AVAILABLE DATA
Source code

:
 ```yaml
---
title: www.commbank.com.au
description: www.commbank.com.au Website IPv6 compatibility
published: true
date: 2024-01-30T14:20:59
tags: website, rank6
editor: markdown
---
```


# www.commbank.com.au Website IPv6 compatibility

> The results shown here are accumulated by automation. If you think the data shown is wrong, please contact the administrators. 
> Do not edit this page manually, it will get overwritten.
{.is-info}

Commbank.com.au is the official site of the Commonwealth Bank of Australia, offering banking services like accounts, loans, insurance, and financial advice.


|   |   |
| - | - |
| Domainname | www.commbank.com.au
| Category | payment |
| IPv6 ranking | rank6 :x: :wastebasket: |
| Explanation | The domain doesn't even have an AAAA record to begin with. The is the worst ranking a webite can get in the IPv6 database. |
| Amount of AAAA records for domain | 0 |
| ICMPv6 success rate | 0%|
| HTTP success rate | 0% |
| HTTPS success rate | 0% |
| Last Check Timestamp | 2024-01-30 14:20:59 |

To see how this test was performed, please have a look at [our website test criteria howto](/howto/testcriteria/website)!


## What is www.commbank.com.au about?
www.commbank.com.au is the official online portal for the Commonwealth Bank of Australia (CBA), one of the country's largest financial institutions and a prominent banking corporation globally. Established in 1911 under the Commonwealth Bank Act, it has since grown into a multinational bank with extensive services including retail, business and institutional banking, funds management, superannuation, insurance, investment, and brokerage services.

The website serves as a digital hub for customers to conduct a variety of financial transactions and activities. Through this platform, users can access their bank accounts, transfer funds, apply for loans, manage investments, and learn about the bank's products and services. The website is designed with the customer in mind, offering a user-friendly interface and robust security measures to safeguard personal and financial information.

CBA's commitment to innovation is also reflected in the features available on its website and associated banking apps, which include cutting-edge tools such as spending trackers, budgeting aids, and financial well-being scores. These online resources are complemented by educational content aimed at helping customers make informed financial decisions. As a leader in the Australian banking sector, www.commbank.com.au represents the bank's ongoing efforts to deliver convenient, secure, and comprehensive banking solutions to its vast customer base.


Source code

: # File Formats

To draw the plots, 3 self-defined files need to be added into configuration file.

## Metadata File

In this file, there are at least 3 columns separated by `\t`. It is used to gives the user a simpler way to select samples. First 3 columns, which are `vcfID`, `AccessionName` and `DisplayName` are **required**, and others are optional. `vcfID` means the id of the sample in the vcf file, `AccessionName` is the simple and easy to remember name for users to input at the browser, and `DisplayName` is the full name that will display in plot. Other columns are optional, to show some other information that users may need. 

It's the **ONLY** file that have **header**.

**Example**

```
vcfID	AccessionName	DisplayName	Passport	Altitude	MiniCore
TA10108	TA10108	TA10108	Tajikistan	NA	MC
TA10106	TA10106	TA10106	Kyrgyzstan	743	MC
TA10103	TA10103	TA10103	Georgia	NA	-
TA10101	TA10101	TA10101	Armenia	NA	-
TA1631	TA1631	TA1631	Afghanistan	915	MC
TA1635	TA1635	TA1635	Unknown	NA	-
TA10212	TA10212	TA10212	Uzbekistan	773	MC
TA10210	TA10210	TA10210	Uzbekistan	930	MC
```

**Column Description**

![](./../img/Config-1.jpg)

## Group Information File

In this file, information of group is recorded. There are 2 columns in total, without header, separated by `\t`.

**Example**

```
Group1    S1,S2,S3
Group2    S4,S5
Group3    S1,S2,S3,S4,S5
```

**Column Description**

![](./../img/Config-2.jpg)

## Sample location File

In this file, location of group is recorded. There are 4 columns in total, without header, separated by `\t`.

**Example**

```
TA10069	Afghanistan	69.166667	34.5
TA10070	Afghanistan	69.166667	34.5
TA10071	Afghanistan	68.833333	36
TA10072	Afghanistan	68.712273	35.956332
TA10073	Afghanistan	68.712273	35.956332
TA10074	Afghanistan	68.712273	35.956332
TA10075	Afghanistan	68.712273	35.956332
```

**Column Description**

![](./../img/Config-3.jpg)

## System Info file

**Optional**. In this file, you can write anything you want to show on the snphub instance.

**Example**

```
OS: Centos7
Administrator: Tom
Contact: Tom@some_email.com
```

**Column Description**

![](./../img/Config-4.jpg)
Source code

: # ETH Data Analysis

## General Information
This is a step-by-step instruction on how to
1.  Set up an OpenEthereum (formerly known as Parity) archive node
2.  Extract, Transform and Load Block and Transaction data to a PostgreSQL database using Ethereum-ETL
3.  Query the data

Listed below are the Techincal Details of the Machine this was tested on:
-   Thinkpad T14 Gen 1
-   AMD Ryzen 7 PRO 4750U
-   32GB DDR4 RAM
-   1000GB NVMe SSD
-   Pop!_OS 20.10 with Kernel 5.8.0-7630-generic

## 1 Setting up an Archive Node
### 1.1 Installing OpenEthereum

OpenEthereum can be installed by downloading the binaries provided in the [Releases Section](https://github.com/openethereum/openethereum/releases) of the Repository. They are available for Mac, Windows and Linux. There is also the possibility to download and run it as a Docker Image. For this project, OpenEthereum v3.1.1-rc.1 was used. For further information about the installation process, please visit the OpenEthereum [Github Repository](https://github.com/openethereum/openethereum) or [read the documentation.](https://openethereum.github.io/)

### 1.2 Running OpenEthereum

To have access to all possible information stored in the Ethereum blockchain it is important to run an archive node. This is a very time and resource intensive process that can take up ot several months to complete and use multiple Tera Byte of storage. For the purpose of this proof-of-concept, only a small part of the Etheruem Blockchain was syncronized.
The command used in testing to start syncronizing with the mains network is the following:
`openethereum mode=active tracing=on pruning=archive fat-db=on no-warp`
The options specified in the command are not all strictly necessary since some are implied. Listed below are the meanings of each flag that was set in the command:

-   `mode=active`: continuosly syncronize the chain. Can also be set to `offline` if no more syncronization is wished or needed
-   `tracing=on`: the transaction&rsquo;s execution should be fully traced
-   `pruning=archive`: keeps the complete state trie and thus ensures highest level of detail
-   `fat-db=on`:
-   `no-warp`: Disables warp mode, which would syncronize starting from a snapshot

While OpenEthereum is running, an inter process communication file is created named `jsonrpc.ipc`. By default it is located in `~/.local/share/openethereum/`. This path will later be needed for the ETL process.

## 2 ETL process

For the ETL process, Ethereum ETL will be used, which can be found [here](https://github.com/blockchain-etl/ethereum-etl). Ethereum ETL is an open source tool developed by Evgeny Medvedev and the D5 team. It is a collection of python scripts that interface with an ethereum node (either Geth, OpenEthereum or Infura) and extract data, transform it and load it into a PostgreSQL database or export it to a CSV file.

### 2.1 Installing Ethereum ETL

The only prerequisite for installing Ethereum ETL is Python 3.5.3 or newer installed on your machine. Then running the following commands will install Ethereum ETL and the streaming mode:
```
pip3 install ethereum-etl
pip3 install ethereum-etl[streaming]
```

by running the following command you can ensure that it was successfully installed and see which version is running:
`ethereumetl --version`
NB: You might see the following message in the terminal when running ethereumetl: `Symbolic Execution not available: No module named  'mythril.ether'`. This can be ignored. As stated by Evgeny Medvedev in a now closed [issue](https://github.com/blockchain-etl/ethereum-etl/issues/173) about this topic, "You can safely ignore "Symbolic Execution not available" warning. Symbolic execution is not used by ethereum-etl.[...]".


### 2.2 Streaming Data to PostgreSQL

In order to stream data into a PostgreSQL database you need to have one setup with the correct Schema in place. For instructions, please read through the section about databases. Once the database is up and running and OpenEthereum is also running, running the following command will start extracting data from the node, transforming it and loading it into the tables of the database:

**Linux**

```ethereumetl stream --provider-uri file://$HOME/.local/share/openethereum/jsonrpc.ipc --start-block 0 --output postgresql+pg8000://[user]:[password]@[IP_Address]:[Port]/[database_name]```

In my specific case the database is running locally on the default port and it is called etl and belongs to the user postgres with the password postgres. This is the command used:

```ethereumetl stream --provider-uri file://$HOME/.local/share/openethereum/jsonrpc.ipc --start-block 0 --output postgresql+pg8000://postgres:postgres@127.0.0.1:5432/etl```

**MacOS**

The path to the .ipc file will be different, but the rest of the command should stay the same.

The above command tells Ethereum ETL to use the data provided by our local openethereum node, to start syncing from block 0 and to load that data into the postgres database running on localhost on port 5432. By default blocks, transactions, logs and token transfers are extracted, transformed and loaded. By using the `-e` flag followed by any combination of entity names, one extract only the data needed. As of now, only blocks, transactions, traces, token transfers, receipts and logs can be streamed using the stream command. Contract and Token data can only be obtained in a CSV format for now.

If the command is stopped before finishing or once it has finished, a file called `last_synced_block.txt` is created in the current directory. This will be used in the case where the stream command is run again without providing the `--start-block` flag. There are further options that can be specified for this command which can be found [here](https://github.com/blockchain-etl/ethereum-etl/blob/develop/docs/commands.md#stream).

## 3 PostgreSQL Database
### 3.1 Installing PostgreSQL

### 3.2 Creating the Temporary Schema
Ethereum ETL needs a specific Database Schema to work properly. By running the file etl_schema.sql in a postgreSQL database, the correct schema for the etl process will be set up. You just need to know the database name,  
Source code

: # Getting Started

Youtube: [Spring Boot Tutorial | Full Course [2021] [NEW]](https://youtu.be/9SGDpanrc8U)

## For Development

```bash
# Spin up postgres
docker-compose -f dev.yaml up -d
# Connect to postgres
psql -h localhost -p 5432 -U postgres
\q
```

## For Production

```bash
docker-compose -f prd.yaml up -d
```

TASK DETAILS
I need every line of the data that has the word "AAAA"; please list them.

ANSWER FOR THE TASK
| Explanation | The domain doesn't even have an AAAA record to begin with. The is the worst ranking a webite can get in the IPv6 database. |
| Amount of AAAA records for domain | 0 |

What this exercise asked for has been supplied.